*** Material supplied

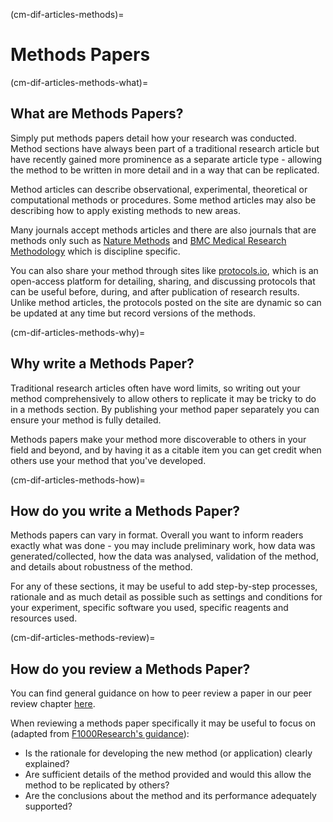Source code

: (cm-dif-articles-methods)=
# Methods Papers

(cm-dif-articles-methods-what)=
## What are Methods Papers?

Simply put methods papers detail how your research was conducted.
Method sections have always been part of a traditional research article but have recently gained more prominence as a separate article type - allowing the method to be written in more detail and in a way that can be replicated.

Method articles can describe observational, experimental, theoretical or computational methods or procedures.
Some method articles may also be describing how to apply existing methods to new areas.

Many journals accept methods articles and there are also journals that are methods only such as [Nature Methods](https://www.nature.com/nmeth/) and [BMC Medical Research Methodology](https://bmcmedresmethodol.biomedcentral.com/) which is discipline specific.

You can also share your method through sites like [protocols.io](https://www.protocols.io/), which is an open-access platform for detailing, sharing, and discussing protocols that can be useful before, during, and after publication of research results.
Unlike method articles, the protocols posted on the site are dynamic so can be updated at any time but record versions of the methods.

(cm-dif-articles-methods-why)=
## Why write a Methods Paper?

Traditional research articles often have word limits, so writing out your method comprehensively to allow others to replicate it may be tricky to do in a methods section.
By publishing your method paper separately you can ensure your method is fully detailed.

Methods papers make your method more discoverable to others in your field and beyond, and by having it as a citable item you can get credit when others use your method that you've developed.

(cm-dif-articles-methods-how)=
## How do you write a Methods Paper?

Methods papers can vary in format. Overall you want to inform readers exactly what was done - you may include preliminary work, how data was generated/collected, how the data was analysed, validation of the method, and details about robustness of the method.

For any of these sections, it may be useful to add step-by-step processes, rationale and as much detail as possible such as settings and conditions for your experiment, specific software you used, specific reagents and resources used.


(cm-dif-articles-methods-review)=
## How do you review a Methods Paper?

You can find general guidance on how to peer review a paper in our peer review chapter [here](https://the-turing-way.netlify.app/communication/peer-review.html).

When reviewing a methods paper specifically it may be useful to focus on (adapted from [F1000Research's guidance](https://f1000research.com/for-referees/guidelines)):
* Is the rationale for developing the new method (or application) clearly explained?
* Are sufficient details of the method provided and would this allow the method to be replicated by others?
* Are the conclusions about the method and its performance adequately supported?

******
*** Material supplied

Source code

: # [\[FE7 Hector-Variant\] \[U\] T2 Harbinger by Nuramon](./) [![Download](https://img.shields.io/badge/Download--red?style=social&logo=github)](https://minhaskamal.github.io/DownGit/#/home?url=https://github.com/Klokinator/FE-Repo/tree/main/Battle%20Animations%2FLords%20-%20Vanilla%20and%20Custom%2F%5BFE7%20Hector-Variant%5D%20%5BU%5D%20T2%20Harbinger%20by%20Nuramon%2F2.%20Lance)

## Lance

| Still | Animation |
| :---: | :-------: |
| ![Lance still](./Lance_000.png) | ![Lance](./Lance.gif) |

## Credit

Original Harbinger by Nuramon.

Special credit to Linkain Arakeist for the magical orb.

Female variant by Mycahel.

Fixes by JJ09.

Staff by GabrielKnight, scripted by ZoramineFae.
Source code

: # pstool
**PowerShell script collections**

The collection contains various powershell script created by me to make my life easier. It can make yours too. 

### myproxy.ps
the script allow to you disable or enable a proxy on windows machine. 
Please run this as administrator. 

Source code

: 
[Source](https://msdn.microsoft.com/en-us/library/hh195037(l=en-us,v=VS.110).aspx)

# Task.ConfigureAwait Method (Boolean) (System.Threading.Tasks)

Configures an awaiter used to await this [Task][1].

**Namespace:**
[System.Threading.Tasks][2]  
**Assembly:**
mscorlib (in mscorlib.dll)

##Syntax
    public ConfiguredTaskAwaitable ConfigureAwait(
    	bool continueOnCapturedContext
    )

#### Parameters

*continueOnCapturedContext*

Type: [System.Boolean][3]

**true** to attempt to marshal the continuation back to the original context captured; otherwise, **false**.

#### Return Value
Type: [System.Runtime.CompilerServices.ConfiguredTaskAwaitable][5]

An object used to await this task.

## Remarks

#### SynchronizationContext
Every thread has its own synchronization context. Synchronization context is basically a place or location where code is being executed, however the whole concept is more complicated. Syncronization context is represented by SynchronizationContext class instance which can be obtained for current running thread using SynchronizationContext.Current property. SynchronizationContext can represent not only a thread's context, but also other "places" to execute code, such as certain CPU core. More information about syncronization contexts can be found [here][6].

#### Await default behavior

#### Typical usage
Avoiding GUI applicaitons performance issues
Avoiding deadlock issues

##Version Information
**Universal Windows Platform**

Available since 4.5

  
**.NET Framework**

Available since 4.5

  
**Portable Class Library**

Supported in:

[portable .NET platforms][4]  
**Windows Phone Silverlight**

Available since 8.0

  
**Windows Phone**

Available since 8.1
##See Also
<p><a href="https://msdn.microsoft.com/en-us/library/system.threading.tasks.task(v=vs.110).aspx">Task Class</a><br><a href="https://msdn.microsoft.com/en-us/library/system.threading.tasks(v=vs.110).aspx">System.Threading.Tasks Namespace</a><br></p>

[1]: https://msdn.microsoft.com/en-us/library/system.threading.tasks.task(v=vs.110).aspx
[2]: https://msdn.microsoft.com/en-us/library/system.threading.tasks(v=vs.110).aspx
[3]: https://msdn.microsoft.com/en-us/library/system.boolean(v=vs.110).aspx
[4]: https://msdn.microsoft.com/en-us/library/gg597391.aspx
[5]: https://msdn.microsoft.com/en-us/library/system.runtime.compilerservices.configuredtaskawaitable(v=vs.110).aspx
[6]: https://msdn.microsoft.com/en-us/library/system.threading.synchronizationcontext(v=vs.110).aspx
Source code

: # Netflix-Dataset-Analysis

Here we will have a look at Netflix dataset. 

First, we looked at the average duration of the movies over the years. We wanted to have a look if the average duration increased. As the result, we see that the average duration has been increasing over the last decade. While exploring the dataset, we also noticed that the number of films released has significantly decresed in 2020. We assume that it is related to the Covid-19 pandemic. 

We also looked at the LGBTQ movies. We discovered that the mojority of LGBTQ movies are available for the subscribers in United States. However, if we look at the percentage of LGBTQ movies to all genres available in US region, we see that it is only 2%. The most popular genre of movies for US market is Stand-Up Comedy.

******
*** Material supplied

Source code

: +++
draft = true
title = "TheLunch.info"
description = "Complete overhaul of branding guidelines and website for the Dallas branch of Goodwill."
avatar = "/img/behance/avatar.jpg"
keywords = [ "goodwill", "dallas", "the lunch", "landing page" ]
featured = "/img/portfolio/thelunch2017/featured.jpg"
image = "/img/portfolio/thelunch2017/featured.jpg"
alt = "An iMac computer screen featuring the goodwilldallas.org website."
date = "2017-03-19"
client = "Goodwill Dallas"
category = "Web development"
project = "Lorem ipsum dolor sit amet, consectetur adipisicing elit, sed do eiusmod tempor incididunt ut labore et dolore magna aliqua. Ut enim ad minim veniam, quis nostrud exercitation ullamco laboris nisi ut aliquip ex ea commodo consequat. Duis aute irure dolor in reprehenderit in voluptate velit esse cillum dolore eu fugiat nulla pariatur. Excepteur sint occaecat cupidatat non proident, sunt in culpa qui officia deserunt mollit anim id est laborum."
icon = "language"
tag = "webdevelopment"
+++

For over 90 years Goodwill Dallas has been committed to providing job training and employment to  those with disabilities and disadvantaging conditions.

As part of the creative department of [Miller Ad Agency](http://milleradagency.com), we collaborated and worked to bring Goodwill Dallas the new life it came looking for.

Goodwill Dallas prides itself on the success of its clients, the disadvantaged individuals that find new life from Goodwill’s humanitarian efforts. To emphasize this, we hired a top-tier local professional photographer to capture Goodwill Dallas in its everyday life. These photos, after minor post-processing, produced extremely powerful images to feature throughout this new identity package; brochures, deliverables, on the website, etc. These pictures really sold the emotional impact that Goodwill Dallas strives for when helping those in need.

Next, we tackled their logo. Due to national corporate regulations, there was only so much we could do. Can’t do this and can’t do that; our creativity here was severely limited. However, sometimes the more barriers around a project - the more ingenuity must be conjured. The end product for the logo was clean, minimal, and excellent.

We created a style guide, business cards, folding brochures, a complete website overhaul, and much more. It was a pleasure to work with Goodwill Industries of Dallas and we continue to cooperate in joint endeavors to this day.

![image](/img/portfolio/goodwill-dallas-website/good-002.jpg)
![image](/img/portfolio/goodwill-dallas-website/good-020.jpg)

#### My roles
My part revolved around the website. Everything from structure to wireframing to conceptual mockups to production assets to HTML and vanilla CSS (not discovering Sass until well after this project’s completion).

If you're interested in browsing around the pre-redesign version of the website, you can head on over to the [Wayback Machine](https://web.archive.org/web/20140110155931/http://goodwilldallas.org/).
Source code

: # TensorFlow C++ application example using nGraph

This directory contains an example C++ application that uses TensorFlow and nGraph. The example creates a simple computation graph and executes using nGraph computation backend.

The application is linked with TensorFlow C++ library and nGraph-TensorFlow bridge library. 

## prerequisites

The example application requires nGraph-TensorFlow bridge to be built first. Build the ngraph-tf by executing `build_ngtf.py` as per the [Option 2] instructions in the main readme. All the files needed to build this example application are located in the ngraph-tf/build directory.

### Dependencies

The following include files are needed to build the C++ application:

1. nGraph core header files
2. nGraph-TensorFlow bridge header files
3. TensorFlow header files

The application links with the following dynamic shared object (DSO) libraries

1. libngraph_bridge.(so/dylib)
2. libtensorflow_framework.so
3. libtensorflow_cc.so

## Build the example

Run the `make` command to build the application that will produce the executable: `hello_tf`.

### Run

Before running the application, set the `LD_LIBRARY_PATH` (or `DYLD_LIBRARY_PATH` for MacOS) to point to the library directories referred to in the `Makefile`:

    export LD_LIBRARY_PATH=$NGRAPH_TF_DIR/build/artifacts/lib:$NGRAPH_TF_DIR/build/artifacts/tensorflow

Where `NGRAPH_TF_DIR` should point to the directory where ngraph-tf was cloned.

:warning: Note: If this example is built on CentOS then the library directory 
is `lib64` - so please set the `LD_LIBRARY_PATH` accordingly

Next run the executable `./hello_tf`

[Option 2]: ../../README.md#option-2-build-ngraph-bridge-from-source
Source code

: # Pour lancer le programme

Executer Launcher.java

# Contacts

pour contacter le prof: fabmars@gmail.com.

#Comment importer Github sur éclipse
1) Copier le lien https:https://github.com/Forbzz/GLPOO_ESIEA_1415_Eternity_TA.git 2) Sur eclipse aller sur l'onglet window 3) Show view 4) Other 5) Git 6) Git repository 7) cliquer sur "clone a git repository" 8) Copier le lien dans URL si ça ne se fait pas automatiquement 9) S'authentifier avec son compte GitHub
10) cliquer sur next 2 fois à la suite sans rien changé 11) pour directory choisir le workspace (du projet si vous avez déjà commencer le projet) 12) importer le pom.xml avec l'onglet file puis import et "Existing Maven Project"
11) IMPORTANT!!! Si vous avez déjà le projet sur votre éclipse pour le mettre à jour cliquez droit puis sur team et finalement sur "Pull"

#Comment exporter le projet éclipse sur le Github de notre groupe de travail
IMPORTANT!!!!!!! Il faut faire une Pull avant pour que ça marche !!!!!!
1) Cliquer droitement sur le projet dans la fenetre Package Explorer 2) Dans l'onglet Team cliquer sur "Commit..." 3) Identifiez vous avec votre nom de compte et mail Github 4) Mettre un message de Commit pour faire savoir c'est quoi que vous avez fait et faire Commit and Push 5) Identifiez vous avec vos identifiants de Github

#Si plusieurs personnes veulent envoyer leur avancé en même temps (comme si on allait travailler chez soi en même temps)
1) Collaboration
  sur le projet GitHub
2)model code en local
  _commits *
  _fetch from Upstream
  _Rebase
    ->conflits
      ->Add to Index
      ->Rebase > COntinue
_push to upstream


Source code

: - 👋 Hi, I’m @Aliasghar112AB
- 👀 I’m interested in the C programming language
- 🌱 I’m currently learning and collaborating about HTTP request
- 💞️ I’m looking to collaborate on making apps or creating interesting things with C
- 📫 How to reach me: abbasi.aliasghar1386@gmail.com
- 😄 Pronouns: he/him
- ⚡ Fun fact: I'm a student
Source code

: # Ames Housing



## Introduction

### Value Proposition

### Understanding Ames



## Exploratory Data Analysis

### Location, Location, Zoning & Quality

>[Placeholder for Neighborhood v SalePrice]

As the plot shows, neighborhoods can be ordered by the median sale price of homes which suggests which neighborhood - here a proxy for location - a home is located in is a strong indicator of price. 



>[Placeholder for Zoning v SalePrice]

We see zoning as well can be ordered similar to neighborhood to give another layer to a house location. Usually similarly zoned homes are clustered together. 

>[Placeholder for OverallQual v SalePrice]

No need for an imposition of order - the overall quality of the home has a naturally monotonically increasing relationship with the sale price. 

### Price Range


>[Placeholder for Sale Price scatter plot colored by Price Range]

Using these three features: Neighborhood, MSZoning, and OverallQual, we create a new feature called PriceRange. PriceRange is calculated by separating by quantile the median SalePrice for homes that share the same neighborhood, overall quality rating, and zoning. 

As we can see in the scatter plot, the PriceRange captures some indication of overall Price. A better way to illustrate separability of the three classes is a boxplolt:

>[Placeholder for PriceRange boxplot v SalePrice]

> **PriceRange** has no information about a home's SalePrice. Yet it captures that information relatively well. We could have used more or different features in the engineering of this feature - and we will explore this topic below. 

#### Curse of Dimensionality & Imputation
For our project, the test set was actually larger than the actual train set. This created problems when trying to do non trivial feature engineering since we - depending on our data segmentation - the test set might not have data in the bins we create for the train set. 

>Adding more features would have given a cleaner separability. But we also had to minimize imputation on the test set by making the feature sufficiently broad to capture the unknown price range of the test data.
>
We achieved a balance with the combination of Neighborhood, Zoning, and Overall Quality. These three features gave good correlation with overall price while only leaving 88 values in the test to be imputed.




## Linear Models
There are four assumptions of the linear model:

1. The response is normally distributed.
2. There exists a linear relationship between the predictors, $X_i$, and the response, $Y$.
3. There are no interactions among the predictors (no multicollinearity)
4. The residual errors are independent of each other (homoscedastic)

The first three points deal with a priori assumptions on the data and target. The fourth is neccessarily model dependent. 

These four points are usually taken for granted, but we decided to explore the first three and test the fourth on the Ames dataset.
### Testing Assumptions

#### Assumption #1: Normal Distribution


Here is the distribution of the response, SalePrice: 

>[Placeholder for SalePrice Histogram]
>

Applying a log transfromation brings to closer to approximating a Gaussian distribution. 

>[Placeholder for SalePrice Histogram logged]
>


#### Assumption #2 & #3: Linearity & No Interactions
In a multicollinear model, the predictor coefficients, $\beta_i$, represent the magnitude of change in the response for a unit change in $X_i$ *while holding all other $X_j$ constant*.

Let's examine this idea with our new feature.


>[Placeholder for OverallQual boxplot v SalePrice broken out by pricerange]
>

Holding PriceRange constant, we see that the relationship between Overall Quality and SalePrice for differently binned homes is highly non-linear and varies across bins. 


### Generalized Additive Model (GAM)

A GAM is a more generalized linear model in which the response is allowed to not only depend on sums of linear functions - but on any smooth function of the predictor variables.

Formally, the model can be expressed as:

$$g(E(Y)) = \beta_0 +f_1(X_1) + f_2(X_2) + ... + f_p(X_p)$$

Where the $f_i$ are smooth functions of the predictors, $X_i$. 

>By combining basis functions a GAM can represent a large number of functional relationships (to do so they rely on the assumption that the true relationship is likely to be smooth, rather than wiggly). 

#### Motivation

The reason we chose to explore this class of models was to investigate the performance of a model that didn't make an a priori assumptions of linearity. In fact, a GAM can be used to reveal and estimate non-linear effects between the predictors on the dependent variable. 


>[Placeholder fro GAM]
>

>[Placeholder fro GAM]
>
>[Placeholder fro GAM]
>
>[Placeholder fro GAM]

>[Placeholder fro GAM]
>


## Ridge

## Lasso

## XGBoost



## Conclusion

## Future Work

******

Using the records given above, list every line that includes the word "true".

Exercise response:
**true** to attempt to marshal the continuation back to the original context captured; otherwise, **false**.
draft = true
>By combining basis functions a GAM can represent a large number of functional relationships (to do so they rely on the assumption that the true relationship is likely to be smooth, rather than wiggly). 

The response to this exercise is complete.